We like tamariki to enjoy our kindy experiences. We’ll often stand back while they investigate and try new things, (offering assistance of course when it’s needed) but letting the child work at their own pace and draw their own conclusions.
We know that play and exploration has a direct and genuine connection to brain development. Competency and confidence are grown through this behaviour. And studies have shown that when this happens naturally, it has a greater and more long-lasting effect.
Encouragement is vital without being directive. So is ensuring they’re safe and not doing anything risky. But, a little bit of freedom goes a long way in stimulating learning.
Naturally, our kaiako will plant the seed of an idea, or a suggestion for what tamariki might do, but then let the children follow their own path.

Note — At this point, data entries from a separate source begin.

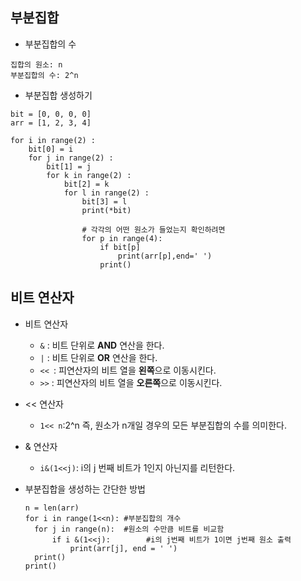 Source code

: ## 부분집합

+ 부분집합의 수 

```
집합의 원소: n
부분집합의 수: 2^n
```

+ 부분집합 생성하기

```
bit = [0, 0, 0, 0]
arr = [1, 2, 3, 4]

for i in range(2) :
	bit[0] = i                  
	for j in range(2) :
		bit[1] = j              
		for k in range(2) :
			bit[2] = k          
			for l in range(2) :
				bit[3] = l      
				print(*bit) 
				
                # 각각의 어떤 원소가 들었는지 확인하려면
                for p in range(4):
                	if bit[p]
                		print(arr[p],end=' ')
                	print()
```



## 비트 연산자

+ 비트 연산자

  * `&` : 비트 단위로 **AND** 연산을 한다.
  * `|` : 비트 단위로 **OR** 연산을 한다.
  * `<< `: 피연산자의 비트 열을 **왼쪽**으로 이동시킨다.
  * `>>` : 피연산자의 비트 열을 **오른쪽**으로 이동시킨다.

+ << 연산자

  * `1<< n`:2^n 즉, 원소가 n개일 경우의 모든 부분집합의 수를 의미한다.

+ & 연산자

  * `i&(1<<j)`: i의 j 번째 비트가 1인지 아닌지를 리턴한다. 

+ 부분집합을 생성하는 간단한 방법

  ```
  n = len(arr)
  for i in range(1<<n): #부분집합의 개수
  	for j in range(n):  #원소의 수만큼 비트를 비교함
  		if i &(1<<j):        #i의 j번째 비트가 1이면 j번째 원소 출력
  			print(arr[j], end = ' ')
  	print()
  print()
  ``` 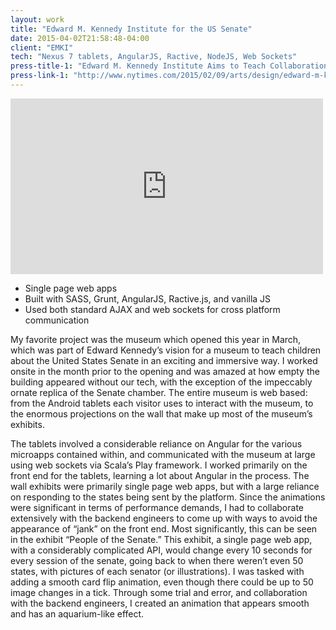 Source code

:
 ```yaml
---
layout: work
title: "Edward M. Kennedy Institute for the US Senate"
date: 2015-04-02T21:58:48-04:00
client: "EMKI"
tech: "Nexus 7 tablets, AngularJS, Ractive, NodeJS, Web Sockets"
press-title-1: "Edward M. Kennedy Institute Aims to Teach Collaboration"
press-link-1: "http://www.nytimes.com/2015/02/09/arts/design/edward-m-kennedy-institute-aims-to-teach-collaboration.html"
---
```


<iframe src="https://player.vimeo.com/video/123413904?color=c9ff23&title=0&byline=0&portrait=0" width="500" height="281" frameborder="0" webkitallowfullscreen mozallowfullscreen allowfullscreen></iframe>

 - Single page web apps
 - Built with SASS, Grunt, AngularJS, Ractive.js, and vanilla JS
 - Used both standard AJAX and web sockets for cross platform communication

My favorite project was the museum which opened this year in March, which was part of Edward Kennedy’s vision for a museum to teach children about the United States Senate in an exciting and immersive way. I worked onsite in the month prior to the opening and was amazed at how empty the building appeared without our tech, with the exception of the impeccably ornate replica of the Senate chamber. The entire museum is web based: from the Android tablets each visitor uses to interact with the museum, to the enormous projections on the wall that make up most of the museum’s exhibits.

The tablets involved a considerable reliance on Angular for the various microapps contained within, and communicated with the museum at large using web sockets via Scala’s Play framework. I worked primarily on the front end for the tablets, learning a lot about Angular in the process. The wall exhibits were primarily single page web apps, but with a large reliance on responding to the states being sent by the platform. Since the animations were significant in terms of performance demands, I had to collaborate extensively with the backend engineers to come up with ways to avoid the appearance of “jank” on the front end. Most significantly, this can be seen in the exhibit “People of the Senate.” This exhibit, a single page web app, with a considerably complicated API, would change every 10 seconds for every session of the senate, going back to when there weren’t even 50 states, with pictures of each senator (or illustrations). I was tasked with adding a smooth card flip animation, even though there could be up to 50 image changes in a tick. Through some trial and error, and collaboration with the backend engineers, I created an animation that appears smooth and has an aquarium-like effect. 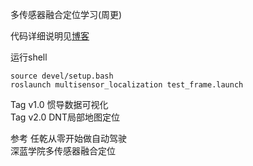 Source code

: 多传感器融合定位学习(周更)


代码详细说明见[博客](https://blog.csdn.net/weixin_37684239/article/details/126571774?spm=1001.2014.3001.5502)


运行shell
  ```shell
  source devel/setup.bash
  roslaunch multisensor_localization test_frame.launch
  ```
  
Tag v1.0 惯导数据可视化   
Tag v2.0 DNT局部地图定位


参考
任乾从零开始做自动驾驶  
深蓝学院多传感器融合定位
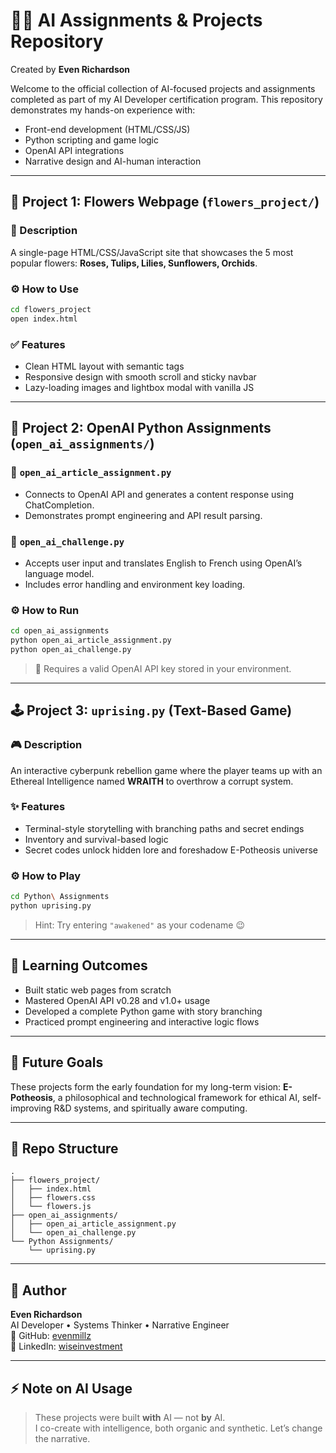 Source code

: # 🌸🧠 AI Assignments & Projects Repository

Created by **Even Richardson**

Welcome to the official collection of AI-focused projects and assignments completed as part of my AI Developer certification program. This repository demonstrates my hands-on experience with:

- Front-end development (HTML/CSS/JS)
- Python scripting and game logic
- OpenAI API integrations
- Narrative design and AI-human interaction

---

## 📁 Project 1: Flowers Webpage (`flowers_project/`)

### 🌼 Description

A single-page HTML/CSS/JavaScript site that showcases the 5 most popular flowers: **Roses, Tulips, Lilies, Sunflowers, Orchids**.

### ⚙️ How to Use

```bash
cd flowers_project
open index.html
```

### ✅ Features

- Clean HTML layout with semantic tags
- Responsive design with smooth scroll and sticky navbar
- Lazy-loading images and lightbox modal with vanilla JS

---

## 📁 Project 2: OpenAI Python Assignments (`open_ai_assignments/`)

### 📄 `open_ai_article_assignment.py`

- Connects to OpenAI API and generates a content response using ChatCompletion.
- Demonstrates prompt engineering and API result parsing.

### 📄 `open_ai_challenge.py`

- Accepts user input and translates English to French using OpenAI’s language model.
- Includes error handling and environment key loading.

### ⚙️ How to Run

```bash
cd open_ai_assignments
python open_ai_article_assignment.py
python open_ai_challenge.py
```

> 🧠 Requires a valid OpenAI API key stored in your environment.

---

## 🕹️ Project 3: `uprising.py` (Text-Based Game)

### 🎮 Description

An interactive cyberpunk rebellion game where the player teams up with an Ethereal Intelligence named **WRAITH** to overthrow a corrupt system.

### ✨ Features

- Terminal-style storytelling with branching paths and secret endings
- Inventory and survival-based logic
- Secret codes unlock hidden lore and foreshadow E-Potheosis universe

### ⚙️ How to Play

```bash
cd Python\ Assignments
python uprising.py
```

> Hint: Try entering `"awakened"` as your codename 😉

---

## 🧾 Learning Outcomes

- Built static web pages from scratch
- Mastered OpenAI API v0.28 and v1.0+ usage
- Developed a complete Python game with story branching
- Practiced prompt engineering and interactive logic flows

---

## 🚀 Future Goals

These projects form the early foundation for my long-term vision: **E-Potheosis**, a philosophical and technological framework for ethical AI, self-improving R&D systems, and spiritually aware computing.

---

## 📂 Repo Structure

```
.
├── flowers_project/
│   ├── index.html
│   ├── flowers.css
│   └── flowers.js
├── open_ai_assignments/
│   ├── open_ai_article_assignment.py
│   └── open_ai_challenge.py
└── Python Assignments/
    └── uprising.py
```

---

## 👤 Author

**Even Richardson**  
AI Developer • Systems Thinker • Narrative Engineer  
🔗 GitHub: [evenmillz](https://github.com/evenmillz)  
🔗 LinkedIn: [wiseinvestment](https://www.linkedin.com/in/wiseinvestment)

---

## ⚡ Note on AI Usage

> These projects were built **with** AI — not **by** AI.  
> I co-create with intelligence, both organic and synthetic. Let’s change the narrative.
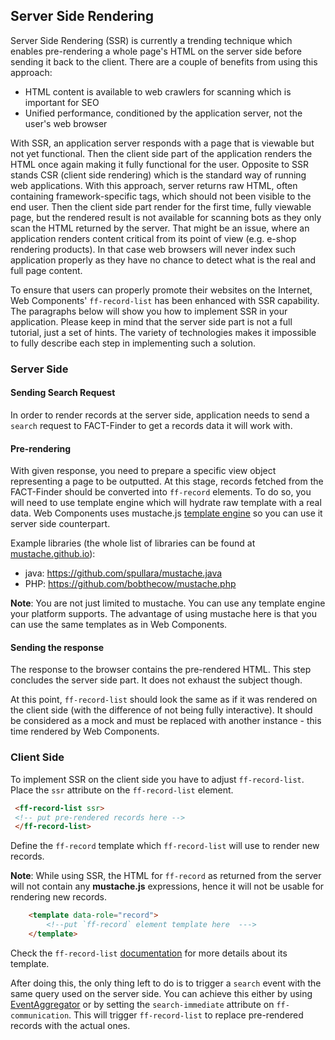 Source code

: ## Server Side Rendering

Server Side Rendering (SSR) is currently a trending technique which enables pre-rendering a whole page's HTML on the server side before sending it back to the client.
There are a couple of benefits from using this approach:
* HTML content is available to web crawlers for scanning which is important for SEO
* Unified performance, conditioned by the application server, not the user's web browser

With SSR, an application server responds with a page that is viewable but not yet functional.
Then the client side part of the application renders the HTML once again making it fully functional for the user.
Opposite to SSR stands CSR (client side rendering) which is the standard way of running web applications.
With this approach, server returns raw HTML, often containing framework-specific tags, which should not been visible to the end user.
Then the client side part render for the first time, fully viewable page, but the rendered result is not available for scanning bots as they only scan the HTML returned by the server.
That might be an issue, where an application renders content critical from its point of view (e.g. e-shop rendering products).
In that case web browsers will never index such application properly as they have no chance to detect what is the real and full page content. 
 
To ensure that users can properly promote their websites on the Internet, Web Components' `ff-record-list` has been enhanced with SSR capability.
The paragraphs below will show you how to implement SSR in your application.
Please keep in mind that the server side part is not a full tutorial, just a set of hints.
The variety of technologies makes it impossible to fully describe each step in implementing such a solution.  

### Server Side 
#### Sending Search Request
In order to render records at the server side, application needs to send a `search` request to FACT-Finder to get a records data it will work with.

#### Pre-rendering
With given response, you need to prepare a specific view object representing a page to be outputted. 
At this stage, records fetched from the FACT-Finder should be converted into `ff-record` elements.
To do so, you will need to use template engine which will hydrate raw template with a real data.
Web Components uses mustache.js [template engine](/documentation/3.x/template-engine) so you can use it server side counterpart.

Example libraries (the whole list of libraries can be found at [mustache.github.io](https://mustache.github.io/)):
* java: https://github.com/spullara/mustache.java
* PHP: https://github.com/bobthecow/mustache.php

**Note**: You are not just limited to mustache. You can use any template engine your platform supports. The advantage of using mustache here is that you can use the same templates as in Web Components.  

#### Sending the response
The response to the browser contains the pre-rendered HTML.
This step concludes the server side part.
It does not exhaust the subject though.

At this point, `ff-record-list` should look the same as if it was rendered on the client side (with the difference of not being fully interactive).
It should be considered as a mock and must be replaced with another instance - this time rendered by Web Components.   

### Client Side
To implement SSR on the client side you have to adjust `ff-record-list`.
Place the `ssr` attribute on the `ff-record-list` element.
```html
 <ff-record-list ssr>
 <!-- put pre-rendered records here -->
 </ff-record-list>
```
Define the `ff-record` template which `ff-record-list` will use to render new records.

**Note**: While using SSR, the HTML for `ff-record` as returned from the server will not contain any **mustache.js** expressions, hence it will not be usable for rendering new records. 
```html
    <template data-role="record">
        <!--put `ff-record` element template here  --->
    </template>
```  
Check the `ff-record-list` [documentation](/api/3.x/ff-record-list#tab=docs) for more details about its template.  

After doing this, the only thing left to do is to trigger a `search` event with the same query used on the server side.
You can achieve this either by using [EventAggregator](/api/3.x/core-event-aggregator) or by setting the `search-immediate` attribute on `ff-communication`.
This will trigger `ff-record-list` to replace pre-rendered records with the actual ones. 
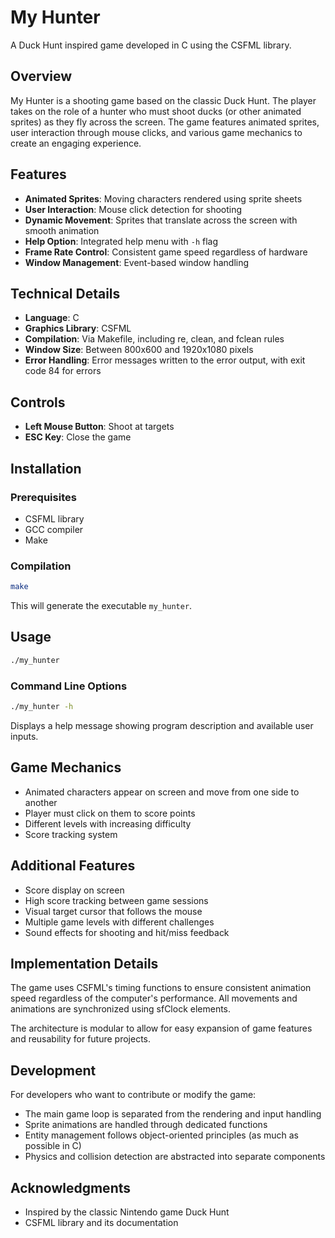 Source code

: # My Hunter

A Duck Hunt inspired game developed in C using the CSFML library.

## Overview

My Hunter is a shooting game based on the classic Duck Hunt. The player takes on the role of a hunter who must shoot ducks (or other animated sprites) as they fly across the screen. The game features animated sprites, user interaction through mouse clicks, and various game mechanics to create an engaging experience.

## Features

- **Animated Sprites**: Moving characters rendered using sprite sheets
- **User Interaction**: Mouse click detection for shooting
- **Dynamic Movement**: Sprites that translate across the screen with smooth animation
- **Help Option**: Integrated help menu with `-h` flag
- **Frame Rate Control**: Consistent game speed regardless of hardware
- **Window Management**: Event-based window handling

## Technical Details

- **Language**: C
- **Graphics Library**: CSFML
- **Compilation**: Via Makefile, including re, clean, and fclean rules
- **Window Size**: Between 800x600 and 1920x1080 pixels
- **Error Handling**: Error messages written to the error output, with exit code 84 for errors

## Controls

- **Left Mouse Button**: Shoot at targets
- **ESC Key**: Close the game

## Installation

### Prerequisites

- CSFML library
- GCC compiler
- Make

### Compilation

```bash
make
```

This will generate the executable `my_hunter`.

## Usage

```bash
./my_hunter
```

### Command Line Options

```bash
./my_hunter -h
```

Displays a help message showing program description and available user inputs.

## Game Mechanics

- Animated characters appear on screen and move from one side to another
- Player must click on them to score points
- Different levels with increasing difficulty
- Score tracking system

## Additional Features

- Score display on screen
- High score tracking between game sessions
- Visual target cursor that follows the mouse
- Multiple game levels with different challenges
- Sound effects for shooting and hit/miss feedback

## Implementation Details

The game uses CSFML's timing functions to ensure consistent animation speed regardless of the computer's performance. All movements and animations are synchronized using sfClock elements.

The architecture is modular to allow for easy expansion of game features and reusability for future projects.
## Development

For developers who want to contribute or modify the game:

- The main game loop is separated from the rendering and input handling
- Sprite animations are handled through dedicated functions
- Entity management follows object-oriented principles (as much as possible in C)
- Physics and collision detection are abstracted into separate components

## Acknowledgments

- Inspired by the classic Nintendo game Duck Hunt
- CSFML library and its documentation
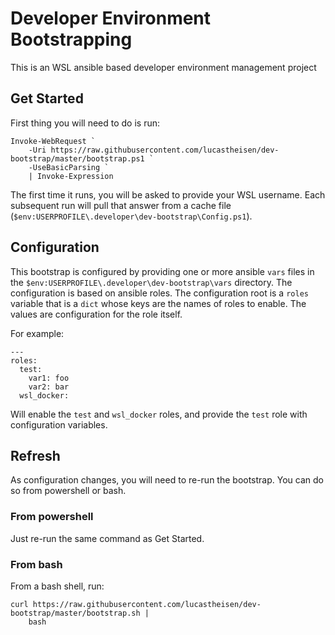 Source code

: # Developer Environment Bootstrapping
This is an WSL ansible based developer environment management project

## Get Started
First thing you will need to do is run:
```
Invoke-WebRequest `
    -Uri https://raw.githubusercontent.com/lucastheisen/dev-bootstrap/master/bootstrap.ps1 `
    -UseBasicParsing `
    | Invoke-Expression
```
The first time it runs, you will be asked to provide your WSL username.  Each subsequent run will pull that answer from a cache file (`$env:USERPROFILE\.developer\dev-bootstrap\Config.ps1`).

## Configuration
This bootstrap is configured by providing one or more ansible `vars` files in the `$env:USERPROFILE\.developer\dev-bootstrap\vars` directory.  The configuration is based on ansible roles.  The configuration root is a `roles` variable that is a `dict` whose keys are the names of roles to enable.  The values are configuration for the role itself.

For example:
```
---
roles:
  test:
    var1: foo
    var2: bar
  wsl_docker:
```
Will enable the `test` and `wsl_docker` roles, and provide the `test` role with configuration variables.

## Refresh
As configuration changes, you will need to re-run the bootstrap.  You can do so from powershell or bash.

### From powershell
Just re-run the same command as Get Started.

### From bash
From a bash shell, run:
```
curl https://raw.githubusercontent.com/lucastheisen/dev-bootstrap/master/bootstrap.sh |
    bash
```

Kaiako often use open-ended questions to prompt further discussion and discovery.
Some of the ways that discovery happens in kindy are familiar experiences such as water play, digging in the sandpit, touching and feeling different objects, interacting with nature, and creating their own artwork.
Our environments are filled with everything to foster such opportunities.
There’s always something new for tamariki to discover at kindergarten, from trees to climb, to bugs in the garden, to how you can express yourself creatively. How things feel and sound, new and interesting visitors, and getting along with other children you see frequently. It’s busy but fun.
There are so many experiences every day, and each day is different!
No-one quite knows what today, or tomorrow, will bring. What will we do next?
It might be watching the garden bloom in spring, flying kites in autumn, splashing in puddles with your gumboots on in the winter, or playing under the sprinkler at the height of summer.
Perhaps it’s a musical performance from some of our kindergarten friends, or a puppet show. Maybe the local policeman or a former kindy kid pops by.
It might be an excursion to the forest, or the beach.
It’s all about discovery, exploring the world around us, and learning new and exciting things.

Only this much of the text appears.